┌─ Dataset records

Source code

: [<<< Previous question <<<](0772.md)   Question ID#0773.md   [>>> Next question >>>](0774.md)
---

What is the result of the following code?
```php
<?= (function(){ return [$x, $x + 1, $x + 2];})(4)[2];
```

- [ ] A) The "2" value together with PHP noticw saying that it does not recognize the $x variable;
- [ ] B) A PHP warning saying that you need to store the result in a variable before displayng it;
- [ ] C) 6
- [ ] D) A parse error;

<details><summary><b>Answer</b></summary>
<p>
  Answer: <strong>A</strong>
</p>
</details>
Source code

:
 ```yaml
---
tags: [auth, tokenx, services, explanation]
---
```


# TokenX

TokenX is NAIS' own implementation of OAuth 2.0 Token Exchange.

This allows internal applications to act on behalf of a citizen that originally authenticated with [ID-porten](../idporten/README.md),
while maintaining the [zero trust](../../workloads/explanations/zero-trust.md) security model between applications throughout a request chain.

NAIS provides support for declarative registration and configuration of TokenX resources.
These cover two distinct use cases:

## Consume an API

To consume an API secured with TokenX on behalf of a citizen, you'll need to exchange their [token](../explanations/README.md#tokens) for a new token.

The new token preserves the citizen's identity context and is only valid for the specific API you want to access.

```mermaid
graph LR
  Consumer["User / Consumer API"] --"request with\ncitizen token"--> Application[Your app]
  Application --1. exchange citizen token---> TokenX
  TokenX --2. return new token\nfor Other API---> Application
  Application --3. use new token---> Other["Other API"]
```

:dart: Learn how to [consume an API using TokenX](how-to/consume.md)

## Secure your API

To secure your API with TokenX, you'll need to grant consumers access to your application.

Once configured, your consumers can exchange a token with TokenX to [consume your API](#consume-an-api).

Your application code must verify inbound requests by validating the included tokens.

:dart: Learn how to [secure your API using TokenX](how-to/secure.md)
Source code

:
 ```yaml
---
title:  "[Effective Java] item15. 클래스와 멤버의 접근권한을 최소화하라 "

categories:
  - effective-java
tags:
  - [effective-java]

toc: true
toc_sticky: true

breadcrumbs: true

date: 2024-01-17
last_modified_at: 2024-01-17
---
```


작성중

└─

Exercise instructions =
Repeat, word for word, the lines from the start of the records to the line that contains "## Consume an API", both of them included, and no others.

Result of this exercise =
Source code

: [<<< Previous question <<<](0772.md)   Question ID#0773.md   [>>> Next question >>>](0774.md)
---

What is the result of the following code?
```php
<?= (function(){ return [$x, $x + 1, $x + 2];})(4)[2];
```

- [ ] A) The "2" value together with PHP noticw saying that it does not recognize the $x variable;
- [ ] B) A PHP warning saying that you need to store the result in a variable before displayng it;
- [ ] C) 6
- [ ] D) A parse error;

<details><summary><b>Answer</b></summary>
<p>
  Answer: <strong>A</strong>
</p>
</details>
Source code

:
 ```yaml
---
tags: [auth, tokenx, services, explanation]
---
```


# TokenX

TokenX is NAIS' own implementation of OAuth 2.0 Token Exchange.

This allows internal applications to act on behalf of a citizen that originally authenticated with [ID-porten](../idporten/README.md),
while maintaining the [zero trust](../../workloads/explanations/zero-trust.md) security model between applications throughout a request chain.

NAIS provides support for declarative registration and configuration of TokenX resources.
These cover two distinct use cases:

## Consume an API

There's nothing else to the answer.